İstanbul il başkanlığı, ilçe başkanlıklarındaki kavgaların açıklaması bu olsa gerek. İmamoğlu ve ekibi, "Hedefe giden yolda her şey mübah" diyerek ilerliyor. İlk hamle onlara ait kavgada bile. Kılıçdaroğlu'nun ilçe başkanlarıyla görüşmesinden sonra "değişimciler"  harekete geçti ve daha önce değişimci olduğu bilinen CHP Bahçelievler İlçe Başkanı Özgür Çelik il başkanlığına adaylığını açıkladı. Bu ismi önce Erdoğan Toprak, Kılıçdaroğlu'na önermiş ama kabul ettirememiş. Sonra İmamoğlu ile bir araya gelerek karar almışlar. Arkasında Erdoğan Toprak, Rıza Akpolat ve Gökhan Yüksel gibi belediye başkanları olsa da esasında İmamoğlu'nun adayı. Bunu da saklama gereği hissetmedi. Konuşmasında İmamoğlu'nun ‘başarılı belediyecilik’ anlayışına, yaptığı işlere övgüler yağdırdı. Birlikte hareket edeceğinin sinyalini verdi.

PARTİYE DİNAMİT DÖŞEYENLER

 Bu yaşananlara en sert tepkiyi de gazeteci Barış Yarkadaş gösterdi:
"CHP Genel Başkanı Kemal Kılıçdaroğlu, Özgür Çelik'in adaylığını internet gazetelerinden öğreniyor. 'Değişim' dedikleri partinin tüm geleneklerini yok etmek demek ki... İBB Başkanı İmamoğlu delege peşine düşüp oy istemesi ve 'açıktan taraf olması' da ayrı bir garabet” diye ifade etti.
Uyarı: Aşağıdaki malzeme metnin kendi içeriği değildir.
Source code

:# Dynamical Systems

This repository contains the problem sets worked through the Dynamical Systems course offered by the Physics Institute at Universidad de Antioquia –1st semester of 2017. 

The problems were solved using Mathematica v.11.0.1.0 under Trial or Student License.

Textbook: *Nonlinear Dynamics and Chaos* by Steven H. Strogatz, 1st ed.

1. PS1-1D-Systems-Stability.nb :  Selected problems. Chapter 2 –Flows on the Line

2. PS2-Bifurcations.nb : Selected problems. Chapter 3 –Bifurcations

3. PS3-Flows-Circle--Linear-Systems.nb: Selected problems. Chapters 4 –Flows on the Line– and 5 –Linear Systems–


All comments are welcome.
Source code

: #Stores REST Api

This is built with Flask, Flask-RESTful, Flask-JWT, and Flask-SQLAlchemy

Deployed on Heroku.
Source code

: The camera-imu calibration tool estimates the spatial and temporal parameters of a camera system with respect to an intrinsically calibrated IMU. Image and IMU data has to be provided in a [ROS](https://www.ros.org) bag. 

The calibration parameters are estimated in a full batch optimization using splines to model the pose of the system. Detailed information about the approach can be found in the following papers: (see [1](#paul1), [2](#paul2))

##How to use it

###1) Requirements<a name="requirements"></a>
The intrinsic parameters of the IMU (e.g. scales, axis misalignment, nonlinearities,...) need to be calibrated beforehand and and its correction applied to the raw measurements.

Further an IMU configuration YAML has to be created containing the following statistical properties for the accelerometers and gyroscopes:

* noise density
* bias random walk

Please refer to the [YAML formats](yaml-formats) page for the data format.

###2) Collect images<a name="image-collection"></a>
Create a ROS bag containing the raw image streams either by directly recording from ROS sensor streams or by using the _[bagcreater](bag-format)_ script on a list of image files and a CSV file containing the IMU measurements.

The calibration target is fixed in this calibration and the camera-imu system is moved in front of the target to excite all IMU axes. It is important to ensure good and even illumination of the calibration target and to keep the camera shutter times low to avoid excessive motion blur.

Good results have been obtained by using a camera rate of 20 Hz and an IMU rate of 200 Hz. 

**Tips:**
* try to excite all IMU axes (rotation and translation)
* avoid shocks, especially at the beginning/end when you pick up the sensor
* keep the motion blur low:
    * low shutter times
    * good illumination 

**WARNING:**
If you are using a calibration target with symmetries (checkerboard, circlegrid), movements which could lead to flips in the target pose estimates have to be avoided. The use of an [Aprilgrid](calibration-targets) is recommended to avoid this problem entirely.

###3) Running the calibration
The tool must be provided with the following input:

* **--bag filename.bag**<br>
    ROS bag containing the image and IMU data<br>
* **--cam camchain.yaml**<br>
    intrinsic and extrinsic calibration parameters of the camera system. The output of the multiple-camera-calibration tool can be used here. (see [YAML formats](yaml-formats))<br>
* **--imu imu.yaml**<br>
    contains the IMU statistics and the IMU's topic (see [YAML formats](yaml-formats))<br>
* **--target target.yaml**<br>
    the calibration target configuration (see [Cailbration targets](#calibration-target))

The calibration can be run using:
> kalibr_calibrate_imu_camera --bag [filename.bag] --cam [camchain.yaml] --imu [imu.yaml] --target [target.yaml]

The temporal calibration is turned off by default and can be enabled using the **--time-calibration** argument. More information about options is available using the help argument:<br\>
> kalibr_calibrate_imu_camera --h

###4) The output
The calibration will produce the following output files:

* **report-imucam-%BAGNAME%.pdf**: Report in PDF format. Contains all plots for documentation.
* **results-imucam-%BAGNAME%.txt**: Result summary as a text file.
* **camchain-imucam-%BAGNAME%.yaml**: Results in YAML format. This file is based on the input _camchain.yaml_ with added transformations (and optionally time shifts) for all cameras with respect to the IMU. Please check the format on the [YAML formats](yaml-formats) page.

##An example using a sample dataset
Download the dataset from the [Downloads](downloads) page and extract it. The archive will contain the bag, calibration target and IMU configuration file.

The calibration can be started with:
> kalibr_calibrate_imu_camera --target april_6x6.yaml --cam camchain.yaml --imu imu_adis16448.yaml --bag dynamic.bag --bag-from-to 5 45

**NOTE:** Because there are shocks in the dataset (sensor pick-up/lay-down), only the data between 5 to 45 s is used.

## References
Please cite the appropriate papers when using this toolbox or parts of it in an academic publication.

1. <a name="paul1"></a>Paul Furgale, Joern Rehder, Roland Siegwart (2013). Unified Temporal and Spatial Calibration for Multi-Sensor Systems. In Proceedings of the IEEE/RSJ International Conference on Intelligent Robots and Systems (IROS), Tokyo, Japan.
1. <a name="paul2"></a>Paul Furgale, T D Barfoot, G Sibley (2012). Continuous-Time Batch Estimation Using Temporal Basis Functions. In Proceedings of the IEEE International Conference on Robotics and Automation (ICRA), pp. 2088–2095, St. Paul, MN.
Bu mücadeledeki en ilginç nokta ise Kılıçdaroğlu'na yakınlığıyla bilinen Erdoğan Toprak'ın yön değiştirmesiydi. Toprak ve birlikte hareket ettikleri ilçe belediye başkanlarının yön değiştirmesini İmamoğlu'nun aday olma ihtimaline bağlamak mümkündür. Kılıçdaroğlu karşısında Özgür Özel'in kazanamayacağını, bu durumda  başkanlıklarından olacağını biliyorlar.  O nedenle Özel'e değil de,  İmamoğlu'nun aday olmasına yatırım yapıyorlar. Kartlarını açık oynamıyorlar.